Your instructions – Which of the lines below include the word "file"? Pull each one out.

(Stored data entries)
╭──
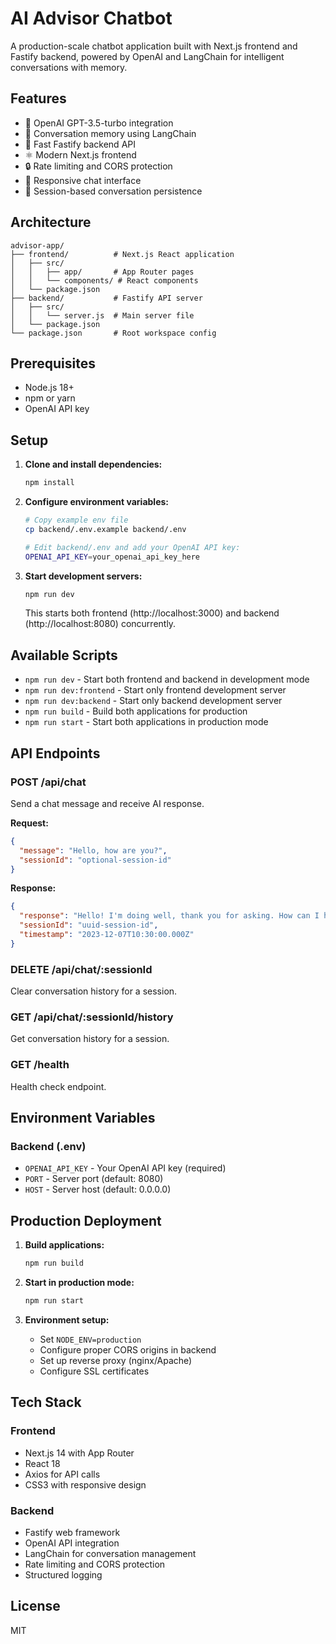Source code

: # AI Advisor Chatbot

A production-scale chatbot application built with Next.js frontend and Fastify backend, powered by OpenAI and LangChain for intelligent conversations with memory.

## Features

- 🤖 OpenAI GPT-3.5-turbo integration
- 🧠 Conversation memory using LangChain
- 🚀 Fast Fastify backend API
- ⚛️ Modern Next.js frontend
- 🔒 Rate limiting and CORS protection
- 📱 Responsive chat interface
- 💾 Session-based conversation persistence

## Architecture

```
advisor-app/
├── frontend/          # Next.js React application
│   ├── src/
│   │   ├── app/       # App Router pages
│   │   └── components/ # React components
│   └── package.json
├── backend/           # Fastify API server
│   ├── src/
│   │   └── server.js  # Main server file
│   └── package.json
└── package.json       # Root workspace config
```

## Prerequisites

- Node.js 18+ 
- npm or yarn
- OpenAI API key

## Setup

1. **Clone and install dependencies:**
   ```bash
   npm install
   ```

2. **Configure environment variables:**
   ```bash
   # Copy example env file
   cp backend/.env.example backend/.env
   
   # Edit backend/.env and add your OpenAI API key:
   OPENAI_API_KEY=your_openai_api_key_here
   ```

3. **Start development servers:**
   ```bash
   npm run dev
   ```

   This starts both frontend (http://localhost:3000) and backend (http://localhost:8080) concurrently.

## Available Scripts

- `npm run dev` - Start both frontend and backend in development mode
- `npm run dev:frontend` - Start only frontend development server
- `npm run dev:backend` - Start only backend development server
- `npm run build` - Build both applications for production
- `npm run start` - Start both applications in production mode

## API Endpoints

### POST /api/chat
Send a chat message and receive AI response.

**Request:**
```json
{
  "message": "Hello, how are you?",
  "sessionId": "optional-session-id"
}
```

**Response:**
```json
{
  "response": "Hello! I'm doing well, thank you for asking. How can I help you today?",
  "sessionId": "uuid-session-id",
  "timestamp": "2023-12-07T10:30:00.000Z"
}
```

### DELETE /api/chat/:sessionId
Clear conversation history for a session.

### GET /api/chat/:sessionId/history
Get conversation history for a session.

### GET /health
Health check endpoint.

## Environment Variables

### Backend (.env)
- `OPENAI_API_KEY` - Your OpenAI API key (required)
- `PORT` - Server port (default: 8080)
- `HOST` - Server host (default: 0.0.0.0)

## Production Deployment

1. **Build applications:**
   ```bash
   npm run build
   ```

2. **Start in production mode:**
   ```bash
   npm run start
   ```

3. **Environment setup:**
   - Set `NODE_ENV=production`
   - Configure proper CORS origins in backend
   - Set up reverse proxy (nginx/Apache)
   - Configure SSL certificates

## Tech Stack

### Frontend
- Next.js 14 with App Router
- React 18
- Axios for API calls
- CSS3 with responsive design

### Backend  
- Fastify web framework
- OpenAI API integration
- LangChain for conversation management
- Rate limiting and CORS protection
- Structured logging

## License

MIT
╰──
Answer for this exercise –
│   │   └── server.js  # Main server file
   # Copy example env file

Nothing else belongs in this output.